## What you are asked to do
From the line containing "BIMserver 可让开发人员自由构建. 我们可以在" to the line containing "Information about this project" in the entries below, reproduce every line exactly, ends included. Nothing else belongs in the copy, and no pictures.

## Provided records
━━━━━━
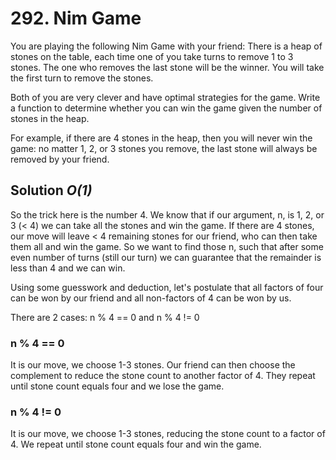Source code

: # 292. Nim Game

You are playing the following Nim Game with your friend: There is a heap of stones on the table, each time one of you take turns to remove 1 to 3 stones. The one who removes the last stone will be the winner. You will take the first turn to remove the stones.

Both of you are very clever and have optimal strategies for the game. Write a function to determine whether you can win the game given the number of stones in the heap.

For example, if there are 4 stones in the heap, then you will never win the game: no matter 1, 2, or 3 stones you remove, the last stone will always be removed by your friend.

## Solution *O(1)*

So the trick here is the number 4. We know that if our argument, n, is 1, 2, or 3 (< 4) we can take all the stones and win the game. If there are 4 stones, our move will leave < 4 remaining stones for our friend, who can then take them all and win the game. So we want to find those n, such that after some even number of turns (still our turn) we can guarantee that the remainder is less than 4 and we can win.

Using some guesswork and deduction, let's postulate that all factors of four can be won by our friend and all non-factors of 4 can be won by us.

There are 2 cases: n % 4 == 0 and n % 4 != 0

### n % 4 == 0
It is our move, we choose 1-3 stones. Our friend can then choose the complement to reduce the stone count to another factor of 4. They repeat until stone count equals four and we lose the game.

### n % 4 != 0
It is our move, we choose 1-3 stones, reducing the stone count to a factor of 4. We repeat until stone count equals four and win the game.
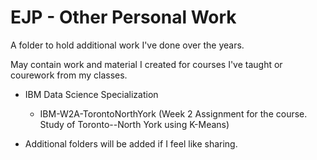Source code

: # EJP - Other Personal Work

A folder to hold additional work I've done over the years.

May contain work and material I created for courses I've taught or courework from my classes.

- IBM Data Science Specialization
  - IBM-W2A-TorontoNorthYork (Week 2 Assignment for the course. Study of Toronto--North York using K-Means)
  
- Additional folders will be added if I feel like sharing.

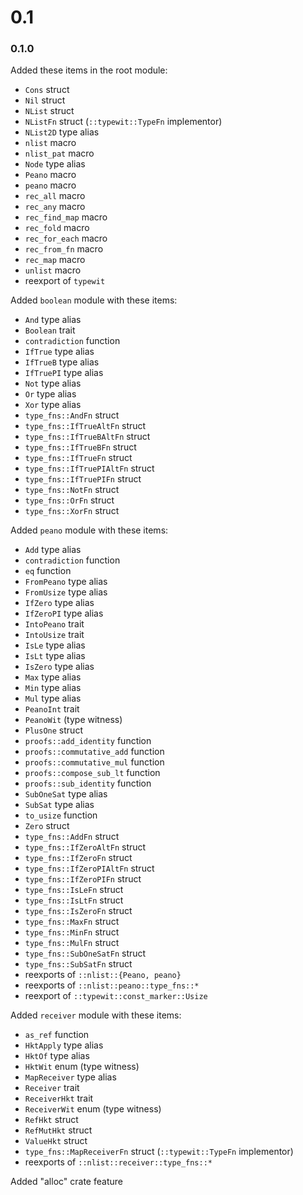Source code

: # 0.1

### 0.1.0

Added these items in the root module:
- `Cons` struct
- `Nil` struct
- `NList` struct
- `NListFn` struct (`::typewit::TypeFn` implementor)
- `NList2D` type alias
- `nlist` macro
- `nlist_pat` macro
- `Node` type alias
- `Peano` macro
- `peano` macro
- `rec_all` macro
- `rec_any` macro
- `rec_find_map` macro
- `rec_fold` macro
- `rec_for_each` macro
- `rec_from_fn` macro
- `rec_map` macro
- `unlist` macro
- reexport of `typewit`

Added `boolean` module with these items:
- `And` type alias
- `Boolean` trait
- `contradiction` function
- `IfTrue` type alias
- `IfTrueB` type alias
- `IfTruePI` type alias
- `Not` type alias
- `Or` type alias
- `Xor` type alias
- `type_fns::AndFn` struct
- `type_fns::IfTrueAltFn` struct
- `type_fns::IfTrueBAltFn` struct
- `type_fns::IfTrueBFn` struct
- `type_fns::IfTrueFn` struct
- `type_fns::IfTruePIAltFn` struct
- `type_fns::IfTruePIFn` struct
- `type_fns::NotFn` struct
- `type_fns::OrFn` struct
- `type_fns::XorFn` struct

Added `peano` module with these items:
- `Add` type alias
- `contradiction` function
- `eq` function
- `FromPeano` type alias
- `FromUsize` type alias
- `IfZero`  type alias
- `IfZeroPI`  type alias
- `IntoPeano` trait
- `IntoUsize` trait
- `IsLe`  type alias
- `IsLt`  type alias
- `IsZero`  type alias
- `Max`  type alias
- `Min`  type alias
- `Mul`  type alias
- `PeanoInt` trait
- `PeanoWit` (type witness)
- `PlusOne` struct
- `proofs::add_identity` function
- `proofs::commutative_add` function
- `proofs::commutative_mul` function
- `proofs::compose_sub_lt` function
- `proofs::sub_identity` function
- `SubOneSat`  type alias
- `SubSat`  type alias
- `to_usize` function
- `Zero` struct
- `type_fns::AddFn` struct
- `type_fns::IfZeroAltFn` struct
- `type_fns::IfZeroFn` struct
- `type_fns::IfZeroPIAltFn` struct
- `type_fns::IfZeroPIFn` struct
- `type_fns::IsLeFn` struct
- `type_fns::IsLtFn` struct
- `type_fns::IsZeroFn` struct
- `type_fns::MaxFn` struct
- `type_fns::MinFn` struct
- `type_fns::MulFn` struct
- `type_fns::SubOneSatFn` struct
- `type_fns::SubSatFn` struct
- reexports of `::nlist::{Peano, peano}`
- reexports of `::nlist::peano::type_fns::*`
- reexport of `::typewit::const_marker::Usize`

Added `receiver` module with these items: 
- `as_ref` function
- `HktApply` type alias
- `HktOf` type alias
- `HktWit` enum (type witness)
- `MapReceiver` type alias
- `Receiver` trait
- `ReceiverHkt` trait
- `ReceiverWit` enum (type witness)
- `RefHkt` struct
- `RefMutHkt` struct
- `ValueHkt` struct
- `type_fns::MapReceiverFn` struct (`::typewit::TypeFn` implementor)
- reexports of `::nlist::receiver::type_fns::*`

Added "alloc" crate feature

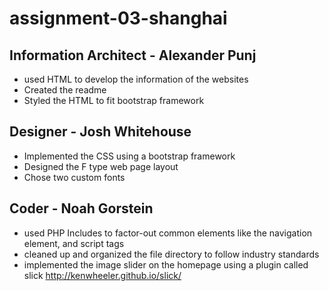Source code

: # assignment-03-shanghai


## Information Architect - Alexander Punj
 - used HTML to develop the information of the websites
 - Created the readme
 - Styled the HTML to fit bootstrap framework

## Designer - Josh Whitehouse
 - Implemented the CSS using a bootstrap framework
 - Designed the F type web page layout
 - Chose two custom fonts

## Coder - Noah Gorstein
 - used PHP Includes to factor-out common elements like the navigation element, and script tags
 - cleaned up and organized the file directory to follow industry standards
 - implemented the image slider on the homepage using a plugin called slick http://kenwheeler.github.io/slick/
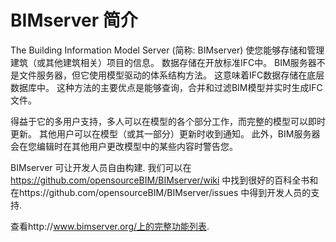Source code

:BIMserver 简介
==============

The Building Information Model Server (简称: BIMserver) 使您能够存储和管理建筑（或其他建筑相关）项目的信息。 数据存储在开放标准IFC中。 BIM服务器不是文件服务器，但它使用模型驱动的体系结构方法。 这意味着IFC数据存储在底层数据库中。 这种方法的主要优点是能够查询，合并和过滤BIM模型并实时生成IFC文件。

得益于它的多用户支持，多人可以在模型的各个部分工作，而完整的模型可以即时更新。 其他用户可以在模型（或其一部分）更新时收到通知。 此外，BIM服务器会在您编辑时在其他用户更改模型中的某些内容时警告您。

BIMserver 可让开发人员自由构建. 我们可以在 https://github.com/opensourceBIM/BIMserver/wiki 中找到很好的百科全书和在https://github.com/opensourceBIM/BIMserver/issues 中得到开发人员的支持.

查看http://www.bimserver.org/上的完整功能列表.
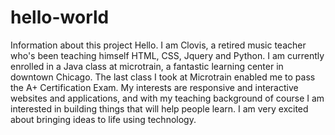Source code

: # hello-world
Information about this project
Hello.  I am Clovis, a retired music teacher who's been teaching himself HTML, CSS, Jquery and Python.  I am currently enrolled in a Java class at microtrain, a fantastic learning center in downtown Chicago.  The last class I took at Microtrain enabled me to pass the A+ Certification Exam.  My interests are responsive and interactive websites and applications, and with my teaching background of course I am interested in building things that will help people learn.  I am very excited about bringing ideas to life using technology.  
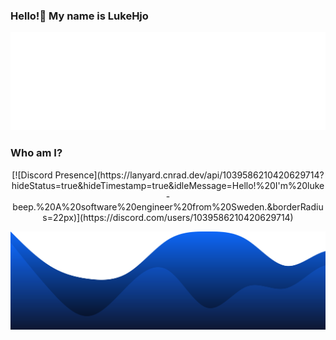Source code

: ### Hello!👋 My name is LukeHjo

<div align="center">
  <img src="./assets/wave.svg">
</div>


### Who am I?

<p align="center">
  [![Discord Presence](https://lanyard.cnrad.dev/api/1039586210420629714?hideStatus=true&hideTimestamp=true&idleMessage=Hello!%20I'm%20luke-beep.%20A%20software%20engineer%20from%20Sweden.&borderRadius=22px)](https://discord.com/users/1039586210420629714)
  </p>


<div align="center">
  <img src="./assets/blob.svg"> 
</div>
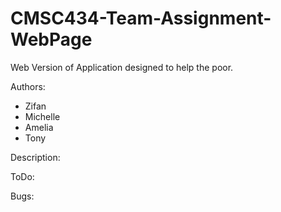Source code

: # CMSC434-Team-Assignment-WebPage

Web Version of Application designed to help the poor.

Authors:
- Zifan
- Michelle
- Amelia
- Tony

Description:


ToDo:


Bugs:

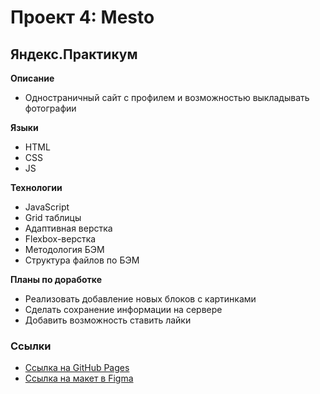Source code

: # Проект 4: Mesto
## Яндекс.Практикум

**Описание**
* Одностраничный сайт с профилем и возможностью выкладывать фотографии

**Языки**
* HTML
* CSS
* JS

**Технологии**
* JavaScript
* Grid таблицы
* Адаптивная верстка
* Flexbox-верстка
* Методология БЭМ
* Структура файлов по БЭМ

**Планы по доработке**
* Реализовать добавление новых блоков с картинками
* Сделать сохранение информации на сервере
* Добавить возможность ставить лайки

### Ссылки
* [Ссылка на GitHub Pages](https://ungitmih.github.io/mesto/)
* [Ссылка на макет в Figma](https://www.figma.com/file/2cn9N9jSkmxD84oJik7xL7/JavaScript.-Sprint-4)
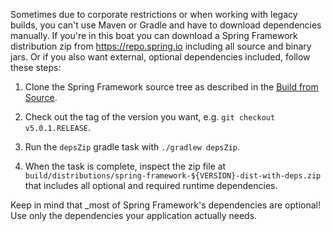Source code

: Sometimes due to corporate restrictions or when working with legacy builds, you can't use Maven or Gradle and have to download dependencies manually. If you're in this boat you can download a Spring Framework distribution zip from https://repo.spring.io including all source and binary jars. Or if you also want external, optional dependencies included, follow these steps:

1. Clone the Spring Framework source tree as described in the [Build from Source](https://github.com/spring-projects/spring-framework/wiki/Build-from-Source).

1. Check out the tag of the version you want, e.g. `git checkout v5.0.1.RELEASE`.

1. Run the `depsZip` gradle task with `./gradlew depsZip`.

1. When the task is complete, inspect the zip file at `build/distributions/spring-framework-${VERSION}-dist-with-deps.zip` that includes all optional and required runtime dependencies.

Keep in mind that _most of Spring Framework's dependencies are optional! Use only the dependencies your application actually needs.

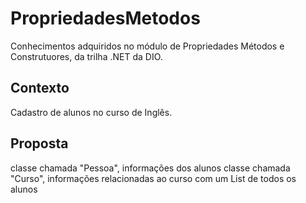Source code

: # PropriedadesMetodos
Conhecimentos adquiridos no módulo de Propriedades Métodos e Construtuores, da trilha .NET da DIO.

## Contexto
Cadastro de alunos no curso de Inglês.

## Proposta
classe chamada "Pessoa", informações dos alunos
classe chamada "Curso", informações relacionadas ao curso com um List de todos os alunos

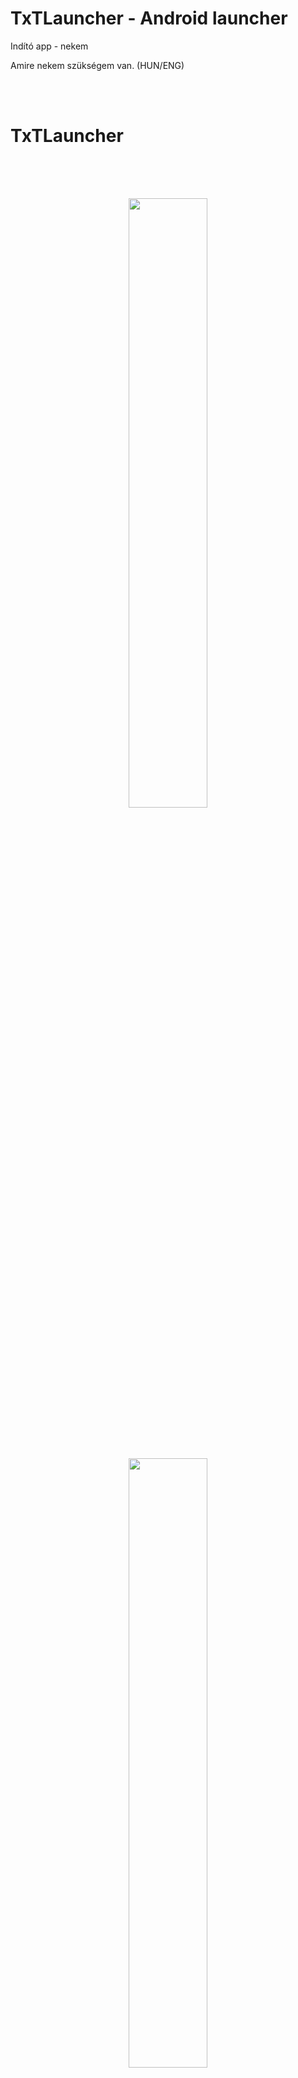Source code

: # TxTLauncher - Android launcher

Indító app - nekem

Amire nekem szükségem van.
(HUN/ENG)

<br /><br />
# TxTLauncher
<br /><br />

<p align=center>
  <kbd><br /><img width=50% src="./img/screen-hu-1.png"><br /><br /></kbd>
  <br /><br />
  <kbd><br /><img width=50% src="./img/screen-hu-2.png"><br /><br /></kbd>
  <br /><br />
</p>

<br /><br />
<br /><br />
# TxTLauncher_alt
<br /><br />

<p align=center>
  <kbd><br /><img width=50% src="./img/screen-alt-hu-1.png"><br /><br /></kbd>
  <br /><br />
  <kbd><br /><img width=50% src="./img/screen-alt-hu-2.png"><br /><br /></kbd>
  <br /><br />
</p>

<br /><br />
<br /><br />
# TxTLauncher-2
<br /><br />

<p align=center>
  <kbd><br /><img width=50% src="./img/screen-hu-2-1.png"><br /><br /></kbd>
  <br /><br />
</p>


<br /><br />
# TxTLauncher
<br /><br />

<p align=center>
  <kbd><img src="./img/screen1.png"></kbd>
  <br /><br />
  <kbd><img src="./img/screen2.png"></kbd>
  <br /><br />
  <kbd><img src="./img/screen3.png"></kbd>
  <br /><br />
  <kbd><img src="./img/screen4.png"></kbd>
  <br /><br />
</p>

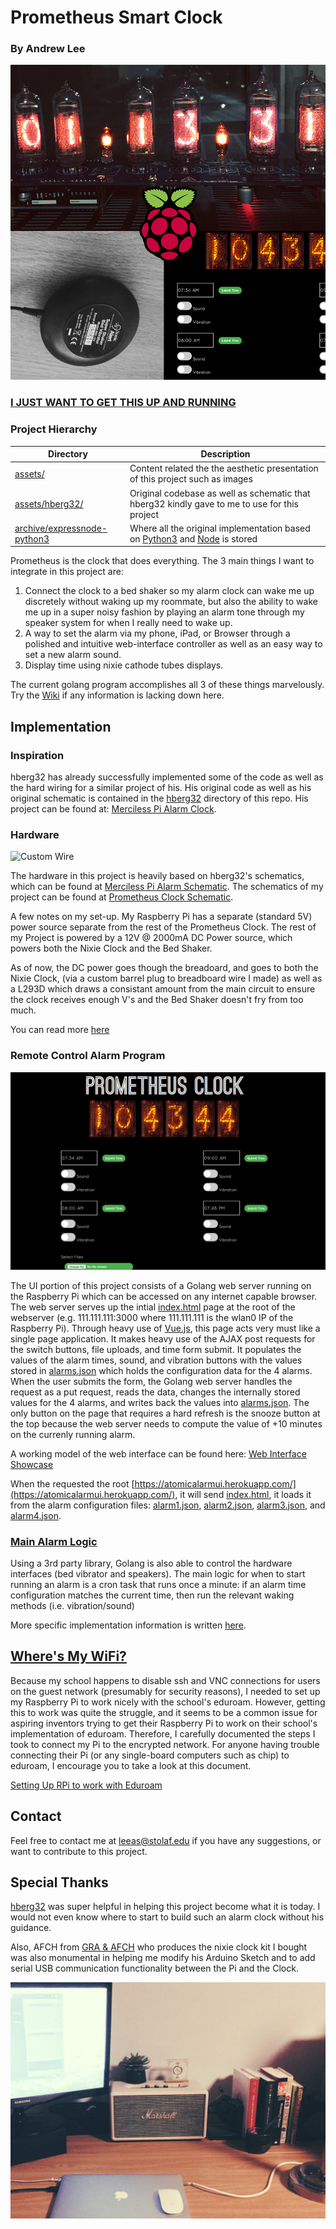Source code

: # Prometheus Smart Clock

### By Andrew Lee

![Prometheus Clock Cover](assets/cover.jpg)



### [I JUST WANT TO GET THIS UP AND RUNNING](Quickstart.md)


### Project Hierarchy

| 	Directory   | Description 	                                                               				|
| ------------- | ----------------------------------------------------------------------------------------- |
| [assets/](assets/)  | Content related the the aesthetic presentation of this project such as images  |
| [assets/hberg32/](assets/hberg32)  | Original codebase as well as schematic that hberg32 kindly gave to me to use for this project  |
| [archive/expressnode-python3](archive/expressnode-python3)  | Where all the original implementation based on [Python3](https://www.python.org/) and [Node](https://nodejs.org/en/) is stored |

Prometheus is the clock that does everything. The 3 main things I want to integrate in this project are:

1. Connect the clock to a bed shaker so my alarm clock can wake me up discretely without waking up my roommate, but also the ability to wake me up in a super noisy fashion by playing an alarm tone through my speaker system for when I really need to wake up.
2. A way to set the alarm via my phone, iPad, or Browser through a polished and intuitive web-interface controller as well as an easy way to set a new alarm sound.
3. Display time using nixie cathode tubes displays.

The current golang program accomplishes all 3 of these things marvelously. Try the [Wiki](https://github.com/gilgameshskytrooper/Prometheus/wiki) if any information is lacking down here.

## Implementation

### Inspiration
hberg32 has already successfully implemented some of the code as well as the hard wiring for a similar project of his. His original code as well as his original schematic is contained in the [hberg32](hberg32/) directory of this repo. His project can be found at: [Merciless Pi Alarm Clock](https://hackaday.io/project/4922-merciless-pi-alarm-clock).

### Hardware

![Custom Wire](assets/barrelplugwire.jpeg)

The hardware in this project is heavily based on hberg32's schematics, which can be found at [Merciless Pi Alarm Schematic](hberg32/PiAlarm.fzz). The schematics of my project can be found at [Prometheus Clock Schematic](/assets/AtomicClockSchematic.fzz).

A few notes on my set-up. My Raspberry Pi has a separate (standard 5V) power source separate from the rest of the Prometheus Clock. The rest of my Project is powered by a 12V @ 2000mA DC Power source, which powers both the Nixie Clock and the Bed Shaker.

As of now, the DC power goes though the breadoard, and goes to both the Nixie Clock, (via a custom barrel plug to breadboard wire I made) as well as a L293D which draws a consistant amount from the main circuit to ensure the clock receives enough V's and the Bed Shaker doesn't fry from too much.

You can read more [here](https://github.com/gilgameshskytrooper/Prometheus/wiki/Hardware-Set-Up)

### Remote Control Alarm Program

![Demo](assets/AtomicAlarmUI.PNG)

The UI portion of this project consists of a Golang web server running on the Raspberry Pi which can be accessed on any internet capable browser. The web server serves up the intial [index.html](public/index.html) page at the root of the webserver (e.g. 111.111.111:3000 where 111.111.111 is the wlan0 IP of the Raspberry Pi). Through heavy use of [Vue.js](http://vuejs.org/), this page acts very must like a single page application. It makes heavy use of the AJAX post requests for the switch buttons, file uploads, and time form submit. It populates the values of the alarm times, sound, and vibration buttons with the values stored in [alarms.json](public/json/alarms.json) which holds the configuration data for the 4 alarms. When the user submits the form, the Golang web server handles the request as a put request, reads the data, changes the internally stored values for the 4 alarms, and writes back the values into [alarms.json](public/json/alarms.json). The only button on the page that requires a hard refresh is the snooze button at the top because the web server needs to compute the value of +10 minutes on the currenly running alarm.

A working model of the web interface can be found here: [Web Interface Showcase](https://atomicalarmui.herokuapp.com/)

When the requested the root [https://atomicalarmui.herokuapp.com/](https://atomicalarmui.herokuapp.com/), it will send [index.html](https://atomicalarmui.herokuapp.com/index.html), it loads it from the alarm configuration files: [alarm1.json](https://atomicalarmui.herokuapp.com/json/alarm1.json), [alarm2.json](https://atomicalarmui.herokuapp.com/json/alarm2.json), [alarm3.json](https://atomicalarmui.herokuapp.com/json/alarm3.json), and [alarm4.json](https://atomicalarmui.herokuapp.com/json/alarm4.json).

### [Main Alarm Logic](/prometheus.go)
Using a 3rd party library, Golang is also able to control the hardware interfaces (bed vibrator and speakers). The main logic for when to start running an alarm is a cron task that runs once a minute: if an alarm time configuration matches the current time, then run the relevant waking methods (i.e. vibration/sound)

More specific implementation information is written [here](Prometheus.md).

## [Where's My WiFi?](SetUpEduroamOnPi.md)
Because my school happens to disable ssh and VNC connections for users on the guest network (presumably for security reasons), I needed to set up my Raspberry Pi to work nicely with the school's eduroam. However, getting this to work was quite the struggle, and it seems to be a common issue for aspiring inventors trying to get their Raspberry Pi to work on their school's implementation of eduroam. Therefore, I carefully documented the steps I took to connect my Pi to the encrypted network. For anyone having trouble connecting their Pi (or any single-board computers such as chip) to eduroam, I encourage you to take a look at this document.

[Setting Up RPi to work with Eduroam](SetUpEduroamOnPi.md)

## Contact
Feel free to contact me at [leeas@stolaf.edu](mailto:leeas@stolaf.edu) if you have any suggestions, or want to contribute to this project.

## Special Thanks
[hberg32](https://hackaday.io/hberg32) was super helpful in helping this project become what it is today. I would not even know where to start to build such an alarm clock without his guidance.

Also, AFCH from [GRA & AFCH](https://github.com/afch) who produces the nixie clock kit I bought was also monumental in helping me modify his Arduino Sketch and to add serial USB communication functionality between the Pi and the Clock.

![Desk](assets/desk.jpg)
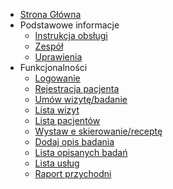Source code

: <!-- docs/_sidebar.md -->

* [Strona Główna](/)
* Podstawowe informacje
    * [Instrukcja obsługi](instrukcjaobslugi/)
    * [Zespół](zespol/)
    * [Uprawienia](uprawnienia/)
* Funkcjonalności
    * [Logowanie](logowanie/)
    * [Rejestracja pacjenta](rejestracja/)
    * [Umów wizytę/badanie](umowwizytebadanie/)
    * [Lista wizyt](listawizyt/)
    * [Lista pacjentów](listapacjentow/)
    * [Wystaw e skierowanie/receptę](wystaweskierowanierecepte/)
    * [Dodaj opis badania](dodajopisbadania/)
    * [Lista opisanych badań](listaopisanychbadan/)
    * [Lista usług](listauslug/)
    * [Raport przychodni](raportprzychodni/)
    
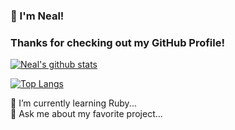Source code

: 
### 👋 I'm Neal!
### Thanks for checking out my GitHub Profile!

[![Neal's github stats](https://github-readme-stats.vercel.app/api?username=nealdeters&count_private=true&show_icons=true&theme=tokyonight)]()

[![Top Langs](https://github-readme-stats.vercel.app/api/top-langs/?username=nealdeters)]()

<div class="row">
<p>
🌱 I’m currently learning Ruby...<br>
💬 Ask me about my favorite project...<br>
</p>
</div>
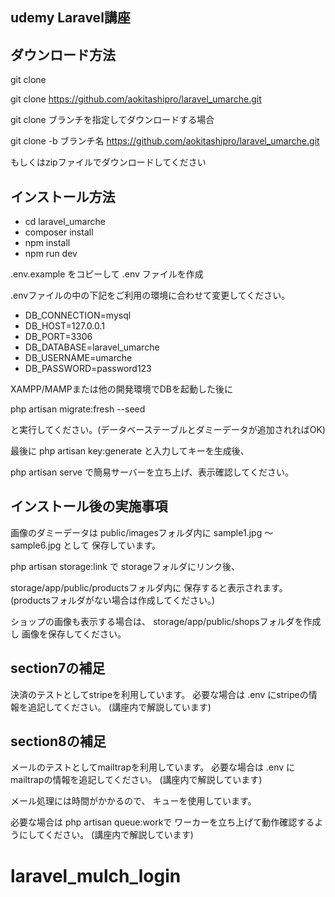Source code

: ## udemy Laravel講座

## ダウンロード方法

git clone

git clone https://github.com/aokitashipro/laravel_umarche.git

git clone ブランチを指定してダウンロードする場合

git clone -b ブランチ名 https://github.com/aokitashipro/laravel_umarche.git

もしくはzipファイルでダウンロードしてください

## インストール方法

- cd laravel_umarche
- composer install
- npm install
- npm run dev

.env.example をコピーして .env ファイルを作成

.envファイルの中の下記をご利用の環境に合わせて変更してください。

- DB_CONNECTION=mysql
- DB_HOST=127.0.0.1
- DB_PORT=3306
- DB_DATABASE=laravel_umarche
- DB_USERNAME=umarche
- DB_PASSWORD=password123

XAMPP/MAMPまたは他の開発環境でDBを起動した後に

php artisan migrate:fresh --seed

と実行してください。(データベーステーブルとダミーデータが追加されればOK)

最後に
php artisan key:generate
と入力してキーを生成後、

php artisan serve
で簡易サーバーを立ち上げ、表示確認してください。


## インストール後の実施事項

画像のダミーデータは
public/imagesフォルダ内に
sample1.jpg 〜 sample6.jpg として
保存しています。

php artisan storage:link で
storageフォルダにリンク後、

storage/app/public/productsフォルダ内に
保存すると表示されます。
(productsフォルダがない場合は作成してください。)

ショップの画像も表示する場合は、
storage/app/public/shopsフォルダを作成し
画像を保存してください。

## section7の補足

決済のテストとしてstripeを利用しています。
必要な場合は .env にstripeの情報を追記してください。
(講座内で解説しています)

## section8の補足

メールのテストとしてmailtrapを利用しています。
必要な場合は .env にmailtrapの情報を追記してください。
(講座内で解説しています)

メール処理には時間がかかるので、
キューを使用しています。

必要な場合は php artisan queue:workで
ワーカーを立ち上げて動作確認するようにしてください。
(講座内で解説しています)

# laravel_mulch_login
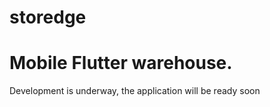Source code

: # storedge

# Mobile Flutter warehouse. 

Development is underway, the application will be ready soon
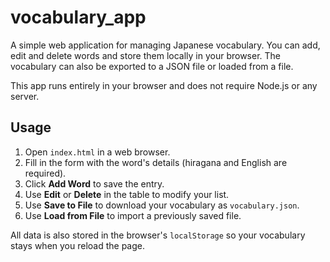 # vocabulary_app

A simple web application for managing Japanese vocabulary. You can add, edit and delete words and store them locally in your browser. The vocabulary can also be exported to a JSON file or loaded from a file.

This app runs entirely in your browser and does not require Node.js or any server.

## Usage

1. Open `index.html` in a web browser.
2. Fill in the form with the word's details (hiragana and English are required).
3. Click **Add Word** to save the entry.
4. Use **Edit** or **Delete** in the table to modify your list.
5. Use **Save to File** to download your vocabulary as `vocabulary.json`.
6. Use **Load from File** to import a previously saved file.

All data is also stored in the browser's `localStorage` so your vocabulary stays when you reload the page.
━━━━━━
## Solution for this task
BIMserver 可让开发人员自由构建. 我们可以在 https://github.com/opensourceBIM/BIMserver/wiki 中找到很好的百科全书和在https://github.com/opensourceBIM/BIMserver/issues 中得到开发人员的支持.

查看http://www.bimserver.org/上的完整功能列表.
Source code

: # hello-world
Information about this project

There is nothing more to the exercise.